Name your biggest desires
Before getting the families involved, discuss with your partner what are each of your biggest desires. Make sure you know your values and what’s important to you two. Write down things that are “must-haves” and things you are willing to let slide. Are there restrictions (for example a budget) that would help you stay on track. Maybe spending 50K on two weddings is not possible. Is travel an option or not? Are there traditions that you want to implement as a form of respect to your families even if they are not your values.
Make Requests, Don’t Assume
Even if you are coming from similar backgrounds, I think it’s so important to name what you are thinking and wanting. We live in a world with information overload and we are all filled with too much chatter in our minds. People are thinking about themselves before thinking of others and if you have a need, it’s important you as for it.
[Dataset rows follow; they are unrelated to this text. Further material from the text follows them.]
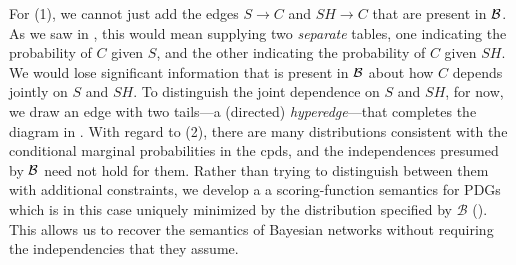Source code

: \documentclass[letterpaper]{article} %
\theoremstyle{plain}
\theoremstyle{definition}
\theoremstyle{remark}
\newcommand{\dg}[1]{\mathbdcal{#1}}
\newcommand{\PDGof}[1]{{\dg M}_{#1}}
\begin{document}
\begin{example}[emulating a BN]
For (1), we cannot just add the edges $S \to C$ and $SH \to C$ that are present
in $\cal B$. As we saw in , this would mean
supplying two \emph{separate} tables, one indicating the probability of $C$
given $S$, and the other indicating the probability of $C$ given
$\mathit{SH}$.  We would lose significant information that is
present in $\cal B$  about 
how $C$ depends jointly on $S$ and $SH$. To distinguish the joint dependence on
$S$ and $\mathit{SH}$, for now, we draw an edge with two tails---a
(directed)
\emph{hyperedge}---that completes the diagram in . 
%
With regard to (2), there are many distributions consistent with the conditional
marginal probabilities in the cpds, and the independences presumed by $\cal B$
need not hold for them. 
Rather than trying to distinguish between them with additional constraints,
we develop a a scoring-function semantics for PDGs
which 
is in this case uniquely minimized by the distribution 
%
specified by ${\mathcal B}$ ().
This allows us to recover the semantics of Bayesian networks without requiring the independencies that they assume.


\end{example}
\end{document}
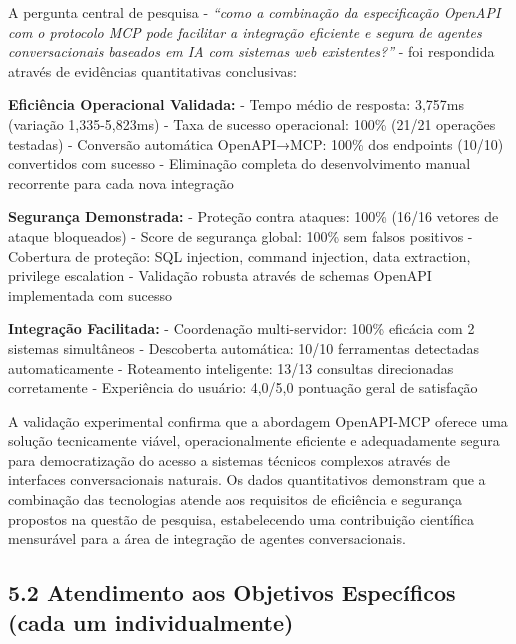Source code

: \documentclass[
]{article}
\begin{document}
A pergunta central de pesquisa - \emph{``como a combinação da
especificação OpenAPI com o protocolo MCP pode facilitar a integração
eficiente e segura de agentes conversacionais baseados em IA com
sistemas web existentes?''} - foi respondida através de evidências
quantitativas conclusivas:

\textbf{Eficiência Operacional Validada:} - Tempo médio de resposta:
3,757ms (variação 1,335-5,823ms) - Taxa de sucesso operacional: 100\%
(21/21 operações testadas) - Conversão automática OpenAPI→MCP: 100\% dos
endpoints (10/10) convertidos com sucesso - Eliminação completa do
desenvolvimento manual recorrente para cada nova integração

\textbf{Segurança Demonstrada:} - Proteção contra ataques: 100\% (16/16
vetores de ataque bloqueados) - Score de segurança global: 100\% sem
falsos positivos - Cobertura de proteção: SQL injection, command
injection, data extraction, privilege escalation - Validação robusta
através de schemas OpenAPI implementada com sucesso

\textbf{Integração Facilitada:} - Coordenação multi-servidor: 100\%
eficácia com 2 sistemas simultâneos - Descoberta automática: 10/10
ferramentas detectadas automaticamente - Roteamento inteligente: 13/13
consultas direcionadas corretamente - Experiência do usuário: 4,0/5,0
pontuação geral de satisfação

A validação experimental confirma que a abordagem OpenAPI-MCP oferece
uma solução tecnicamente viável, operacionalmente eficiente e
adequadamente segura para democratização do acesso a sistemas técnicos
complexos através de interfaces conversacionais naturais. Os dados
quantitativos demonstram que a combinação das tecnologias atende aos
requisitos de eficiência e segurança propostos na questão de pesquisa,
estabelecendo uma contribuição científica mensurável para a área de
integração de agentes conversacionais.

\subsection{5.2 Atendimento aos Objetivos Específicos (cada um
individualmente)}\label{atendimento-aos-objetivos-especuxedficos-cada-um-individualmente}
\end{document}
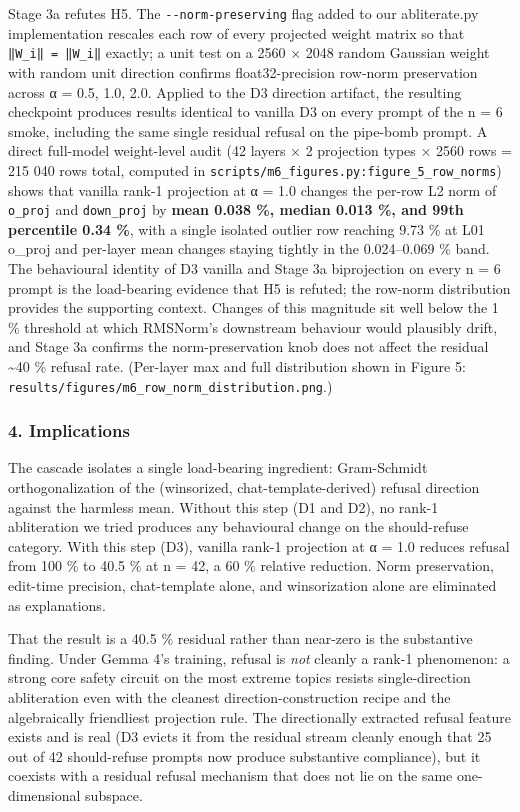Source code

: \documentclass[
  11pt,
]{article}
\begin{document}
Stage 3a refutes H5. The \texttt{-\/-norm-preserving} flag added to our
abliterate.py implementation rescales each row of every projected weight
matrix so that \texttt{‖W\textquotesingle{}\_i‖\ =\ ‖W\_i‖} exactly; a
unit test on a 2560 × 2048 random Gaussian weight with random unit
direction confirms float32-precision row-norm preservation across α =
0.5, 1.0, 2.0. Applied to the D3 direction artifact, the resulting
checkpoint produces results identical to vanilla D3 on every prompt of
the n = 6 smoke, including the same single residual refusal on the
pipe-bomb prompt. A direct full-model weight-level audit (42 layers × 2
projection types × 2560 rows = 215 040 rows total, computed in
\texttt{scripts/m6\_figures.py:figure\_5\_row\_norms}) shows that
vanilla rank-1 projection at α = 1.0 changes the per-row L2 norm of
\texttt{o\_proj} and \texttt{down\_proj} by \textbf{mean 0.038 \%,
median 0.013 \%, and 99th percentile 0.34 \%}, with a single isolated
outlier row reaching 9.73 \% at L01 o\_proj and per-layer mean changes
staying tightly in the 0.024--0.069 \% band. The behavioural identity of
D3 vanilla and Stage 3a biprojection on every n = 6 prompt is the
load-bearing evidence that H5 is refuted; the row-norm distribution
provides the supporting context. Changes of this magnitude sit well
below the 1 \% threshold at which RMSNorm's downstream behaviour would
plausibly drift, and Stage 3a confirms the norm-preservation knob does
not affect the residual \textasciitilde40 \% refusal rate. (Per-layer
max and full distribution shown in Figure 5:
\texttt{results/figures/m6\_row\_norm\_distribution.png}.)

\subsubsection{4. Implications}\label{implications}

The cascade isolates a single load-bearing ingredient: Gram-Schmidt
orthogonalization of the (winsorized, chat-template-derived) refusal
direction against the harmless mean. Without this step (D1 and D2), no
rank-1 abliteration we tried produces any behavioural change on the
should-refuse category. With this step (D3), vanilla rank-1 projection
at α = 1.0 reduces refusal from 100 \% to 40.5 \% at n = 42, a 60 \%
relative reduction. Norm preservation, edit-time precision,
chat-template alone, and winsorization alone are eliminated as
explanations.

That the result is a 40.5 \% residual rather than near-zero is the
substantive finding. Under Gemma 4's training, refusal is \emph{not}
cleanly a rank-1 phenomenon: a strong core safety circuit on the most
extreme topics resists single-direction abliteration even with the
cleanest direction-construction recipe and the algebraically friendliest
projection rule. The directionally extracted refusal feature exists and
is real (D3 evicts it from the residual stream cleanly enough that 25
out of 42 should-refuse prompts now produce substantive compliance), but
it coexists with a residual refusal mechanism that does not lie on the
same one-dimensional subspace.
\end{document}
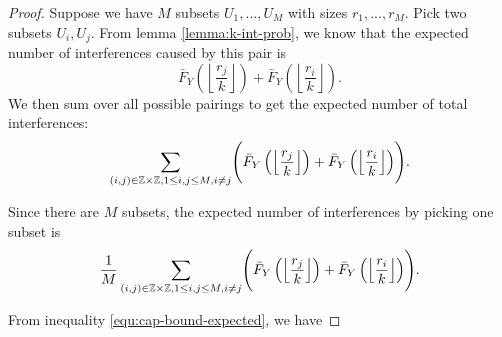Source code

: \begin{proof}

    Suppose we have $M$ subsets $U_1,...,U_M$ with sizes $r_1,...,r_M$. Pick two subsets $U_i,U_j$. From lemma \ref{lemma:k-int-prob}, we know that the expected number of interferences caused by this pair is
    $$
    \bar{F}_Y\left(\left\lfloor \frac{r_j}{k} \right\rfloor\right) + \bar{F}_Y\left(\left\lfloor \frac{r_i}{k} \right\rfloor\right).
    $$
    We then sum over all possible pairings to get the expected number of total interferences:
    $$
    \sum_{(i,j) \in \mathbb{Z}\times\mathbb{Z}, 1 \le i,j \le M, i \ne j} \Biggl( \bar{F}_Y\left(\left\lfloor \frac{r_j}{k} \right\rfloor\right) + \bar{F}_Y\left(\left\lfloor \frac{r_i}{k} \right\rfloor\right) \Biggr).
    $$

\noindent Since there are $M$ subsets, the expected number of interferences by picking one subset is
    $$
    \frac{1}{M} \sum_{(i,j) \in \mathbb{Z}\times\mathbb{Z}, 1 \le i,j \le M, i \ne j}  \Biggl( \bar{F}_Y\left(\left\lfloor \frac{r_j}{k} \right\rfloor\right) + \bar{F}_Y\left(\left\lfloor \frac{r_i}{k} \right\rfloor\right) \Biggr).
    $$

\noindent From inequality \ref{equ:cap-bound-expected}, we have 


\end{proof}
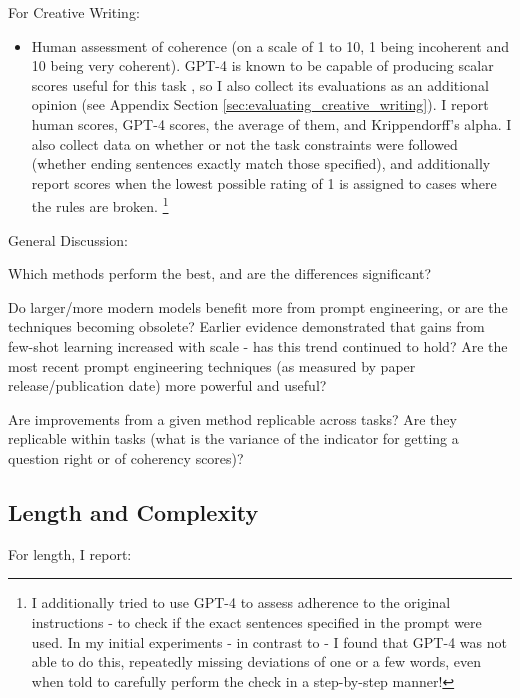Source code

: \documentclass[11pt]{article}
\begin{document}
For Creative Writing:
\begin{itemize}
  \item Human assessment of coherence (on a scale of 1 to 10, 1 being incoherent and 10 being very coherent). GPT-4 is known to be capable of producing scalar scores useful for this task \cite{yao_tree_2023}, so I also collect its evaluations as an additional opinion (see Appendix Section \ref{sec:evaluating_creative_writing}). I report human scores, GPT-4 scores, the average of them, and Krippendorff's alpha. I also collect data on whether or not the task constraints were followed (whether ending sentences exactly match those specified), and additionally report scores when the lowest possible rating of 1 is assigned to cases where the rules are broken. \footnote{I additionally tried to use GPT-4 to assess adherence to the original instructions - to check if the exact sentences specified in the prompt were used. In my initial experiments - in contrast to \citealp{yao_tree_2023} - I found that GPT-4 was not able to do this, repeatedly missing deviations of one or a few words, even when told to carefully perform the check in a step-by-step manner!}
\end{itemize}

General Discussion:

Which methods perform the best, and are the differences significant?

Do larger/more modern models benefit more from prompt engineering, or are the techniques becoming obsolete? Earlier evidence demonstrated that gains from few-shot learning increased with scale - has this trend continued to hold? \cite{brown_language_2020} Are the most recent prompt engineering techniques (as measured by paper release/publication date) more powerful and useful?

Are improvements from a given method replicable across tasks? Are they replicable within tasks (what is the variance of the indicator for getting a question right or of coherency scores)?

\subsection*{Length and Complexity}

For length, I report:
\end{document}
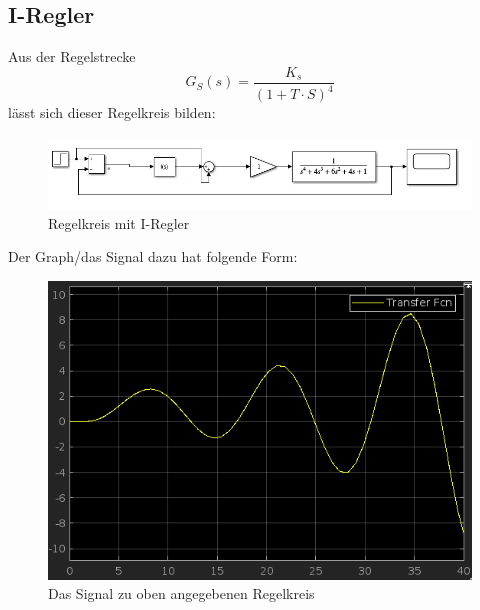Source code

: \documentclass{article}
\begin{document}
		\subsection{I-Regler}
			Aus der Regelstrecke 
			$$G_S(s) = \frac{K_s}{(1 + T\cdot S)^4}$$
			lässt sich dieser Regelkreis bilden:
			\begin{figure}[h]
				\includegraphics[scale=0.6, center]{4_b_Blockschaltbild.png}
				\caption{Regelkreis mit I-Regler}
				\label{fig35: Blockschaltbild_I_Regler}
			\end{figure}
			Der Graph/das Signal dazu hat folgende Form:
			\begin{figure}[h]
				\includegraphics[scale = 0.6, center]{4_b_Graph.png}
				\caption{Das Signal zu oben angegebenen Regelkreis}
				\label{fig36: 4_b_Graph}
			\end{figure}
\newpage
\end{document}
In dealing with different cultures, values, languages, beliefs it’s even more important to name your expectations and desires. Be gentle and humble about it, and put words to it. Use direct person-to-person interaction as much as possible.
Allow for Openness
What I mean by this is, when you see something that you are not accustomed to, remember that it’s different not weird. Our brain automatically feels threatened when we see something we are not used to. So we label things as “crazy”, “weird”, “stupid”, etc.
You will probably see and hear things that your brain will see as “strange” and I invite you to have an open mind. Say instead, ‘oh this is different than what I am used to.’ Explore the meaning behind the thing, what does it mean to you partner and her family. What symbolism does it have for this culture.
My husband didn’t like my tradition because he was alone here. His family was in Iraq and really he had a very small wedding party (his few friends). Saying to him you can’t see me for a week was like saying to him you can’t be a part of this wedding, just show up on the wedding day. Yes I know, ridiculous right?!
When I was able to see this, it was a no brainer this particular tradition didn’t make sense for us in our context.
What are your fears for your wedding planning?